I breathe for him again, but I barely have enough breath for myself. I’m winded, and my brain is not working properly. I leave him and reach for my phone in my pocket. I dial 112. It does not do anything. I remember too late that I’m not in Paris anymore, and I have no idea what the emergency number for Australia is. Instead, I pull up Ali’s number and dial.
She answers on the first ring. “Where the hell are you? You guys are late.”
“Ali, Levi is not breathing.”
“What?”
“I don’t know the emergency number. I don’t know how to help him.”

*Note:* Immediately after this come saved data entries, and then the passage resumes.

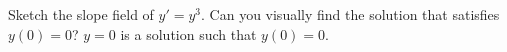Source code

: {Sketch the slope field of $y'=y^3$.  Can you visually find the solution
that satisfies $y(0)=0$?}
{
$y=0$ is a solution such that $y(0)=0$.\\
}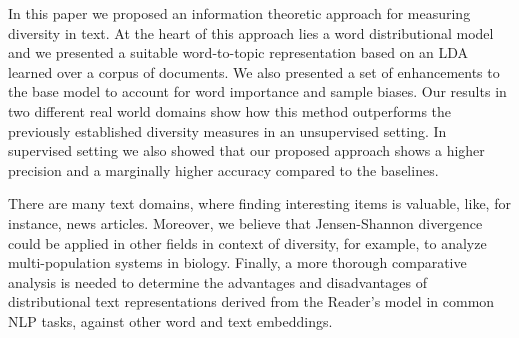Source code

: In this paper we proposed an information theoretic approach for measuring diversity in text. At the heart of this approach lies a word distributional model and we presented a suitable word-to-topic representation based on an LDA learned over a corpus of documents. We also presented a set of enhancements to the base model to account for word importance and sample biases. Our results in two different real world domains show how this method outperforms the previously established  diversity measures in an unsupervised setting. In supervised setting we also showed that our proposed approach shows a higher precision and a marginally higher accuracy compared to the baselines.

There are many text domains, where finding interesting items is valuable, 
like, for instance, news articles. Moreover, we believe that Jensen-Shannon 
divergence could be applied in other fields in context of diversity, for example, 
to analyze multi-population systems in biology. Finally, a more thorough comparative analysis 
is needed to determine the advantages and disadvantages of distributional text 
representations derived from the Reader's model in common NLP tasks, 
against other word and text embeddings.

 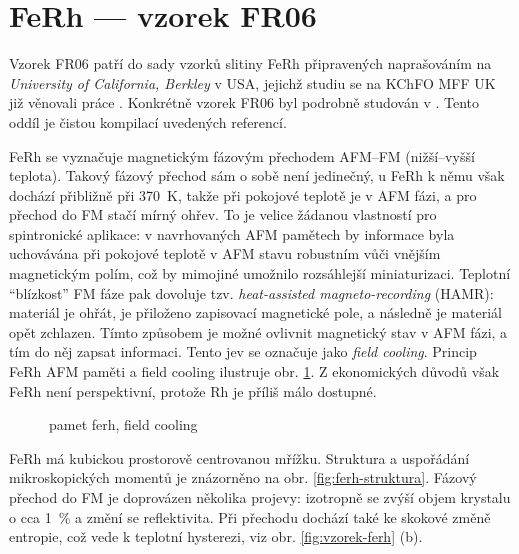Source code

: \section{FeRh --- vzorek FR06}
\label{chap:vzorek-ferh}

Vzorek FR06 patří do sady vzorků slitiny FeRh připravených naprašováním na \emph{University of California, Berkley} v USA, jejichž studiu se na KChFO MFF UK již věnovali práce \cite{brajerLaserovaSpektroskopieMaterialu2015,saidlUltrarychlaLaserovaSpektroskopie2018,kubascikMagnetooptickeStudiumAntiferomagnetickych2019}.
Konkrétně vzorek FR06 byl podrobně studován v \cite{saidlUltrarychlaLaserovaSpektroskopie2018,kubascikMagnetooptickeStudiumAntiferomagnetickych2019}.
Tento oddíl je čistou kompilací uvedených referencí.

FeRh se vyznačuje magnetickým fázovým přechodem AFM--FM (nižší--vyšší teplota).
Takový fázový přechod sám o sobě není jedinečný, u FeRh k němu však dochází přibližně při \SI{370}{\kelvin}, takže při pokojové teplotě je v AFM fázi, a pro přechod do FM stačí mírný ohřev.
To je velice žádanou vlastností pro spintronické aplikace: v navrhovaných AFM pamětech by informace byla uchovávána při pokojové teplotě v AFM stavu robustním vůči vnějším magnetickým polím, což by mimojiné umožnilo rozsáhlejší miniaturizaci.
Teplotní ``blízkost'' FM fáze pak dovoluje tzv. \emph{heat-assisted magneto-recording} (HAMR): materiál je ohřát, je přiloženo zapisovací magnetické pole, a následně je materiál opět zchlazen.
Tímto způsobem je možné ovlivnit magnetický stav v AFM fázi, a tím do něj zapsat informaci.
Tento jev se označuje jako \emph{field cooling}.
Princip FeRh AFM paměti a field cooling ilustruje obr. \ref{fig:ferh-memory}.
Z ekonomických důvodů však FeRh není perspektivní, protože Rh je příliš málo dostupné.

\begin{figure}[htbp]
    \centering
    \caption{pamet ferh, field cooling}
    \label{fig:ferh-memory}
\end{figure}

FeRh má kubickou prostorově centrovanou mřížku.
Struktura a uspořádání mikroskopických momentů je znázorněno na obr. \ref{fig:ferh-struktura}.
Fázový přechod do FM je doprovázen několika projevy: izotropně se zvýší objem krystalu o cca \SI{1}{\percent} a změní se reflektivita.
Při přechodu dochází také ke skokové změně entropie, což vede k teplotní hysterezi, viz obr. \ref{fig:vzorek-ferh} (b).

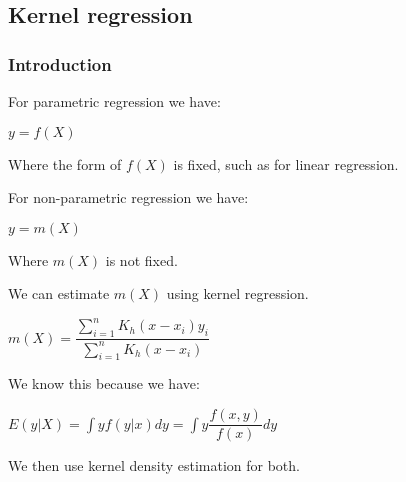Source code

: 
\subsection{Kernel regression}

\subsubsection{Introduction}

For parametric regression we have:

\(y=f(X)\)

Where the form of \(f(X)\) is fixed, such as for linear regression.

For non-parametric regression we have:

\(y=m(X)\)

Where \(m(X)\) is not fixed.

We can estimate \(m(X)\) using kernel regression.

\(m(X)=\dfrac{\sum_{i=1}^nK_h(x-x_i)y_i}{\sum_{i=1}^nK_h(x-x_i)}\)

We know this because we have:

\(E(y|X)=\int yf(y|x)dy=\int y\dfrac{f(x,y)}{f(x)}dy\)

We then use kernel density estimation for both.

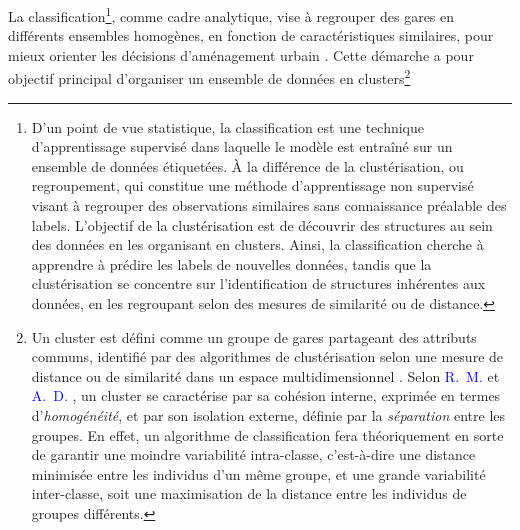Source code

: \begin{refsegment}
La classification\footnote{
    D'un point de vue statistique, la classification est une technique d'apprentissage supervisé dans laquelle le modèle est entraîné sur un ensemble de données étiquetées. À la différence de la clustérisation, ou regroupement, qui constitue une méthode d'apprentissage non supervisé visant à regrouper des observations similaires sans connaissance préalable des labels. L'objectif de la clustérisation est de découvrir des structures au sein des données en les organisant en clusters. Ainsi, la classification cherche à apprendre à prédire les labels de nouvelles données, tandis que la clustérisation se concentre sur l'identification de structures inhérentes aux données, en les regroupant selon des mesures de similarité ou de distance.
}, comme cadre analytique, vise à regrouper des gares en différents ensembles homogènes, en fonction de caractéristiques similaires, pour mieux orienter les décisions d'aménagement urbain \textcolor{blue}{\autocite[2]{cao_coordination_2020}}. Cette démarche a pour objectif principal d'organiser un ensemble de données en clusters\footnote{
    Un cluster est défini comme un groupe de gares partageant des attributs communs, identifié par des algorithmes de clustérisation selon une mesure de distance ou de similarité dans un espace multidimensionnel \textcolor{blue}{\autocite[7]{everitt_cluster_2011}}. Selon \textcolor{blue}{R.~M.} \textcolor{blue}{\textcite[321]{cormack_review_1971}} et \textcolor{blue}{A.~D.} \textcolor{blue}{\textcite[15]{gordon_classification_1999}}, un cluster se caractérise par sa cohésion interne, exprimée en termes d'\textsl{homogénéité}, et par son isolation externe, définie par la \textsl{séparation} entre les groupes. En effet, un algorithme de classification fera théoriquement en sorte de garantir une moindre variabilité intra-classe, c'est-à-dire une distance minimisée entre les individus d'un même groupe, et une grande variabilité inter-classe, soit une maximisation de la distance entre les individus de groupes différents.
}
\end{refsegment}
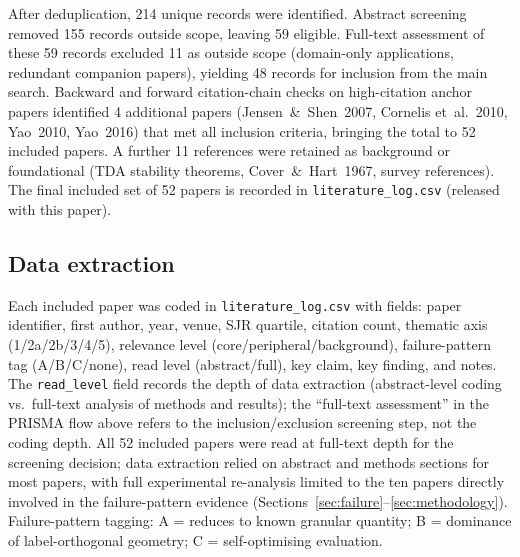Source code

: After deduplication, 214 unique records were identified.
Abstract screening removed 155 records outside scope, leaving 59 eligible.
Full-text assessment of these 59 records excluded 11 as outside scope
(domain-only applications, redundant companion papers), yielding 48 records
for inclusion from the main search.  Backward and forward citation-chain
checks on high-citation anchor papers identified 4 additional papers
(Jensen~\&~Shen~2007, Cornelis et~al.~2010, Yao~2010, Yao~2016) that met
all inclusion criteria, bringing the total to 52 included papers.
A further 11 references were retained as background or foundational
(TDA stability theorems, Cover~\&~Hart~1967, survey references).
The final included set of 52 papers is recorded in
\texttt{literature\_log.csv} (released with this paper).

\subsection*{Data extraction}
Each included paper was coded in \texttt{literature\_log.csv} with fields:
paper identifier, first author, year, venue, SJR quartile, citation count,
thematic axis (1/2a/2b/3/4/5), relevance level (core/peripheral/background),
failure-pattern tag (A/B/C/none), read level (abstract/full), key claim,
key finding, and notes.  The \texttt{read\_level} field records the depth of
data extraction (abstract-level coding vs.\ full-text analysis of methods and
results); the ``full-text assessment'' in the PRISMA flow above refers to the
inclusion/exclusion screening step, not the coding depth.  All 52 included
papers were read at full-text depth for the screening decision; data
extraction relied on abstract and methods sections for most papers, with full
experimental re-analysis limited to the ten papers directly involved in the
failure-pattern evidence (Sections~\ref{sec:failure}--\ref{sec:methodology}).
Failure-pattern tagging: A = reduces to known granular
quantity; B = dominance of label-orthogonal geometry; C = self-optimising
evaluation.

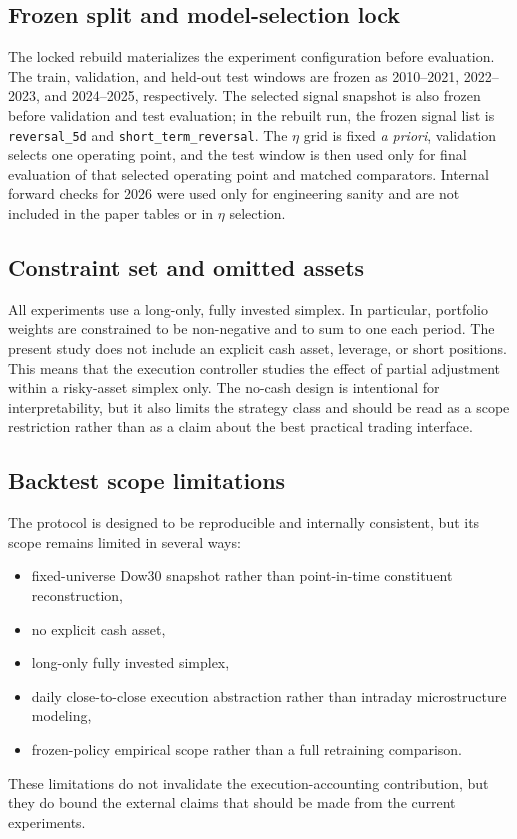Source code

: \documentclass[10pt,twocolumn]{article}
\begin{document}
\subsection{Frozen split and model-selection lock}
The locked rebuild materializes the experiment configuration before evaluation. The train, validation, and held-out test windows are frozen as 2010--2021, 2022--2023, and 2024--2025, respectively. The selected signal snapshot is also frozen before validation and test evaluation; in the rebuilt run, the frozen signal list is \texttt{reversal\_5d} and \texttt{short\_term\_reversal}. The $\eta$ grid is fixed \emph{a priori}, validation selects one operating point, and the test window is then used only for final evaluation of that selected operating point and matched comparators. Internal forward checks for 2026 were used only for engineering sanity and are not included in the paper tables or in $\eta$ selection.

\subsection{Constraint set and omitted assets}
All experiments use a long-only, fully invested simplex. In particular, portfolio weights are constrained to be non-negative and to sum to one each period. The present study does not include an explicit cash asset, leverage, or short positions. This means that the execution controller studies the effect of partial adjustment within a risky-asset simplex only. The no-cash design is intentional for interpretability, but it also limits the strategy class and should be read as a scope restriction rather than as a claim about the best practical trading interface.

\subsection{Backtest scope limitations}
The protocol is designed to be reproducible and internally consistent, but its scope remains limited in several ways:
\begin{itemize}[leftmargin=*,itemsep=1pt]
\item fixed-universe Dow30 snapshot rather than point-in-time constituent reconstruction,
\item no explicit cash asset,
\item long-only fully invested simplex,
\item daily close-to-close execution abstraction rather than intraday microstructure modeling,
\item frozen-policy empirical scope rather than a full retraining comparison.
\end{itemize}
These limitations do not invalidate the execution-accounting contribution, but they do bound the external claims that should be made from the current experiments.
\end{document}
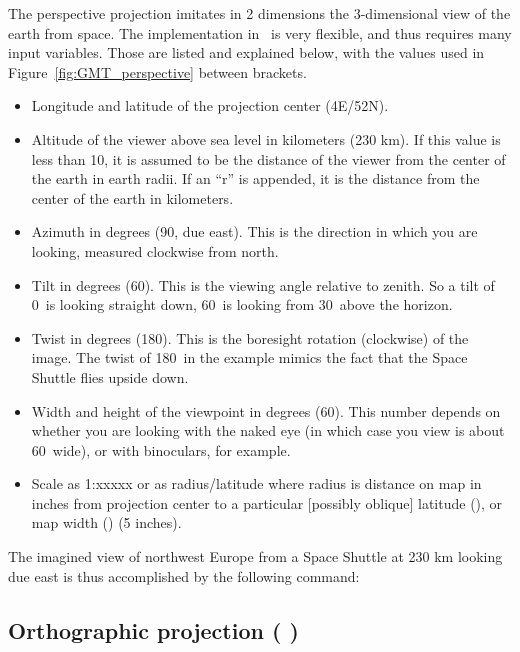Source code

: The perspective projection imitates in 2 dimensions the 3-dimensional view of the
earth from space. The implementation in \GMT\ is very flexible, and thus requires
many input variables. Those are listed and explained below, with the values used in
Figure~\ref{fig:GMT_perspective} between brackets.

\begin{itemize}
\item Longitude and latitude of the projection center (4\DS E/52\DS N).
\item Altitude of the viewer above sea level in kilometers (230 km). If this value is less than
10, it is assumed to be the distance of the viewer from the center of the earth in earth radii.
If an ``r'' is appended, it is the distance from the center of the earth in kilometers.
\item Azimuth in degrees (90\DS, due east). This is the direction in which you are looking, measured
clockwise from north.
\item Tilt in degrees (60\DS). This is the viewing angle relative to zenith. So a tilt of 0\DS\ is
looking straight down, 60\DS\ is looking from 30\DS\ above the horizon.
\item Twist in degrees (180\DS). This is the boresight rotation (clockwise) of the image. The twist
of 180\DS\ in the example mimics the fact that the Space Shuttle flies upside down.
\item Width and height of the viewpoint in degrees (60\DS). This number depends on whether you are
looking with the naked eye (in which case you view is about 60\DS\ wide), or with binoculars, for
example.
\item Scale as 1:xxxxx or as radius/latitude where
radius is distance on map in inches from projection center to
a particular [possibly oblique] latitude (), or map
width () (5 inches).
\end{itemize}

The imagined view of northwest Europe from a Space Shuttle at 230 km looking due east is thus
accomplished by the following  command:




\subsection{Orthographic projection ( )}

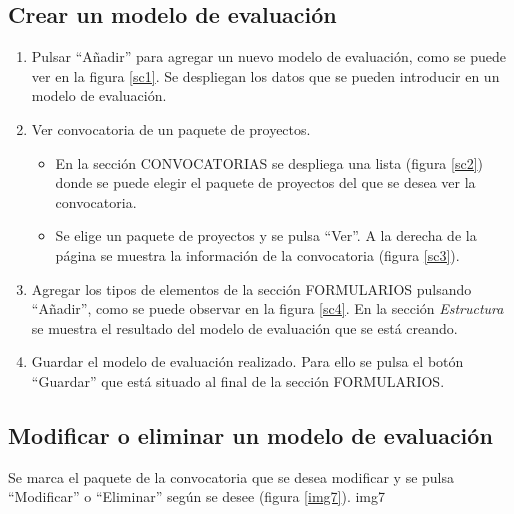 \documentclass[12pt,a4paper,spanish,twoside]{book}
\begin{document}
\subsection{Crear un modelo de evaluación}
\begin{enumerate}
\item Pulsar ``Añadir'' para agregar un nuevo modelo de evaluación, como se 
  puede ver en la figura \ref{sc1}. Se despliegan los datos que se pueden 
  introducir en un modelo de evaluación.
  

\item Ver convocatoria de un paquete de proyectos.
  \begin{itemize}
  \item En la sección CONVOCATORIAS se despliega una lista (figura \ref{sc2}) 
    donde se puede elegir el paquete de proyectos del que se desea ver la 
    convocatoria.


  \item Se elige un paquete de proyectos y se pulsa ``Ver''. A la derecha de la 
    página se muestra la información de la convocatoria (figura \ref{sc3}).

  \end{itemize}

\item Agregar los tipos de elementos de la sección FORMULARIOS pulsando 
  ``Añadir'', como se puede observar en la figura \ref{sc4}. En la sección 
  \emph{Estructura} se muestra el resultado del modelo de evaluación que se
  está creando.


\item Guardar el modelo de evaluación realizado. Para ello se pulsa el botón 
  ``Guardar'' que está situado al final de la sección FORMULARIOS.
\end{enumerate}

\subsection{Modificar o eliminar un modelo de evaluación}
Se marca el paquete de la convocatoria que se desea modificar y se pulsa 
``Modificar'' o ``Eliminar'' según se desee (figura \ref{img7}).
{img7}{}
\end{document}
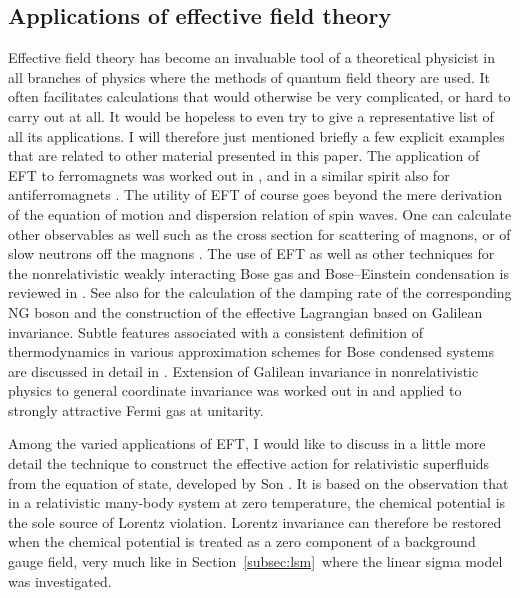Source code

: \documentclass[final,2p,times,12pt,sort&compress]{elsarticle}
\begin{document}
\subsection{Applications of effective field theory}
Effective field theory has become an invaluable tool of a theoretical physicist
in all branches of physics where the methods of quantum field theory are used.
It often facilitates calculations that would otherwise be very complicated, or
hard to carry out at all. It would be hopeless to even try to give a
representative list of all its applications. I will therefore just mentioned
briefly a few explicit examples that are related to other material presented
in this paper. The application of EFT to ferromagnets was worked out in
\cite{Leutwyler:1993gf,Roman:1999ro,Hofmann:1998pp,Hofmann:2001ck}, and
in a similar spirit also for antiferromagnets
\cite{Hofmann:1997qm,Kampfer:2005ba,Brugger:2006dz,Hofmann:2009ru}. The utility
of EFT of course goes beyond the mere derivation of the equation of motion and
dispersion relation of spin waves. One can calculate other observables as well
such as the cross section for scattering of magnons, or of slow neutrons off the
magnons \cite{Burgess:1998ku}. The use of EFT as well as other techniques for
the nonrelativistic weakly interacting Bose gas and Bose--Einstein condensation
is reviewed in \cite{Andersen:2003qj}. See also \cite{Andersen:2002nd} for the
calculation of the damping rate of the corresponding NG boson and the
construction of the effective Lagrangian based on Galilean invariance. Subtle
features associated with a consistent definition of thermodynamics in various
approximation schemes for Bose condensed systems are discussed in detail in
\cite{Yukalov:2008yu}. Extension of Galilean invariance in nonrelativistic
physics to general coordinate invariance was worked out in \cite{Son:2005rv}
and applied to strongly attractive Fermi gas at unitarity.

Among the varied applications of EFT, I would like to discuss in a little
more detail the technique to construct the effective action for relativistic
superfluids from the equation of state, developed by Son \cite{Son:2002zn}. It
is based on the observation that in a relativistic many-body system at zero
temperature, the chemical potential is the sole source of Lorentz violation.
Lorentz invariance can therefore be restored when the chemical potential is
treated as a zero component of a background gauge field, very much like in
Section~\ref{subsec:lsm}\ where the linear sigma model was investigated.
\end{document}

“Fuck, Coop, dial triple zero.”
I hear him in the background before Ali yells, “Dial triple zero. Now. Levi’s not breathing. Brie. Listen to me. We’re getting an ambulance, okay? You just—Fuck. Do you know CPR?”
“No. I’m trying, but I don’t know how to help him.”
“Put the phone on speaker.”
I do as she commands and pray they don’t take long as I continue pumping and breathing for him. “Fuck you. You’re not allowed to do this, you selfish bastard. You are not allowed to leave me here like this.”
I pump on his chest. My claw marks are there from before, and I have half a mind to kiss them better now.
“Breathe. Just breathe.” I don’t know if I’m saying it to myself or to him.
Before long, there is pounding on the door and I can’t leave him even for a second, so I scream for them to come in. I’m surrounded by paramedics who shout questions as they move me out of the way. I answer as best I can, but I feel crazy. In my body, and yet it’s as if I’m floating above it.
They begin compressions, only they’re not breathing into his mouth. A little plastic bladder does the job for them. As the woman by his head squeezes the bag, the man pumps on his chest several times more, but it is no use. Levi’s lips are as blue as they were when I first saw him in the tub, and my heart shatters into a million pieces as I walk away and collapse on the floor outside the bathroom, my legs shaking too violently to hold me any longer.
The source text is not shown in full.